EXERCISE OBJECTIVE: Some lines below hold "images". Pick them out and copy them.

Saved entries
= Beginning of Section =

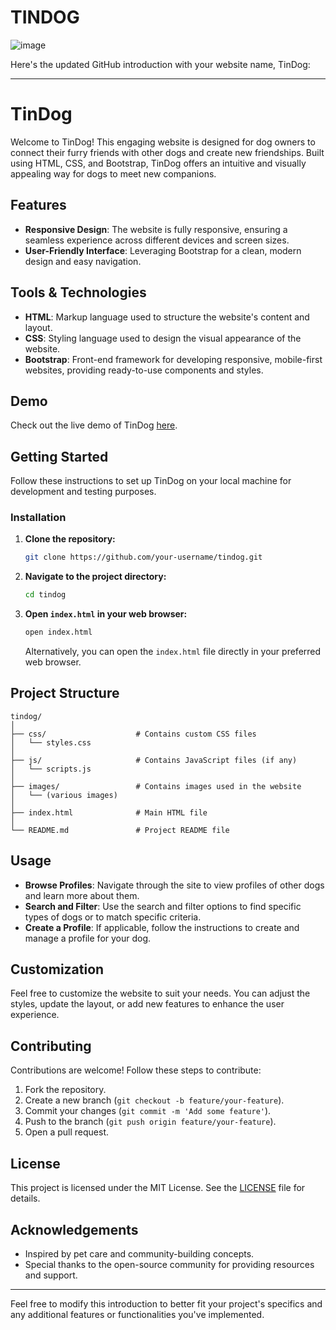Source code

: # TINDOG
![image](https://github.com/user-attachments/assets/b046d55e-8047-4ebd-a92d-facaa8b83b6b)

Here's the updated GitHub introduction with your website name, TinDog:

---

# TinDog

Welcome to TinDog! This engaging website is designed for dog owners to connect their furry friends with other dogs and create new friendships. Built using HTML, CSS, and Bootstrap, TinDog offers an intuitive and visually appealing way for dogs to meet new companions.

## Features

- **Responsive Design**: The website is fully responsive, ensuring a seamless experience across different devices and screen sizes.
- **User-Friendly Interface**: Leveraging Bootstrap for a clean, modern design and easy navigation.

## Tools & Technologies

- **HTML**: Markup language used to structure the website's content and layout.
- **CSS**: Styling language used to design the visual appearance of the website.
- **Bootstrap**: Front-end framework for developing responsive, mobile-first websites, providing ready-to-use components and styles.

## Demo

Check out the live demo of TinDog [here](#).

## Getting Started

Follow these instructions to set up TinDog on your local machine for development and testing purposes.

### Installation

1. **Clone the repository:**

   ```bash
   git clone https://github.com/your-username/tindog.git
   ```

2. **Navigate to the project directory:**

   ```bash
   cd tindog
   ```

3. **Open `index.html` in your web browser:**

   ```bash
   open index.html
   ```

   Alternatively, you can open the `index.html` file directly in your preferred web browser.

## Project Structure

```
tindog/
│
├── css/                    # Contains custom CSS files
│   └── styles.css
│
├── js/                     # Contains JavaScript files (if any)
│   └── scripts.js
│
├── images/                 # Contains images used in the website
│   └── (various images)
│
├── index.html              # Main HTML file
│
└── README.md               # Project README file
```

## Usage

- **Browse Profiles**: Navigate through the site to view profiles of other dogs and learn more about them.
- **Search and Filter**: Use the search and filter options to find specific types of dogs or to match specific criteria.
- **Create a Profile**: If applicable, follow the instructions to create and manage a profile for your dog.

## Customization

Feel free to customize the website to suit your needs. You can adjust the styles, update the layout, or add new features to enhance the user experience.

## Contributing

Contributions are welcome! Follow these steps to contribute:

1. Fork the repository.
2. Create a new branch (`git checkout -b feature/your-feature`).
3. Commit your changes (`git commit -m 'Add some feature'`).
4. Push to the branch (`git push origin feature/your-feature`).
5. Open a pull request.

## License

This project is licensed under the MIT License. See the [LICENSE](LICENSE) file for details.

## Acknowledgements

- Inspired by pet care and community-building concepts.
- Special thanks to the open-source community for providing resources and support.

---

Feel free to modify this introduction to better fit your project's specifics and any additional features or functionalities you've implemented.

= End of Section =

TASK OUTPUT:
├── images/                 # Contains images used in the website
│   └── (various images)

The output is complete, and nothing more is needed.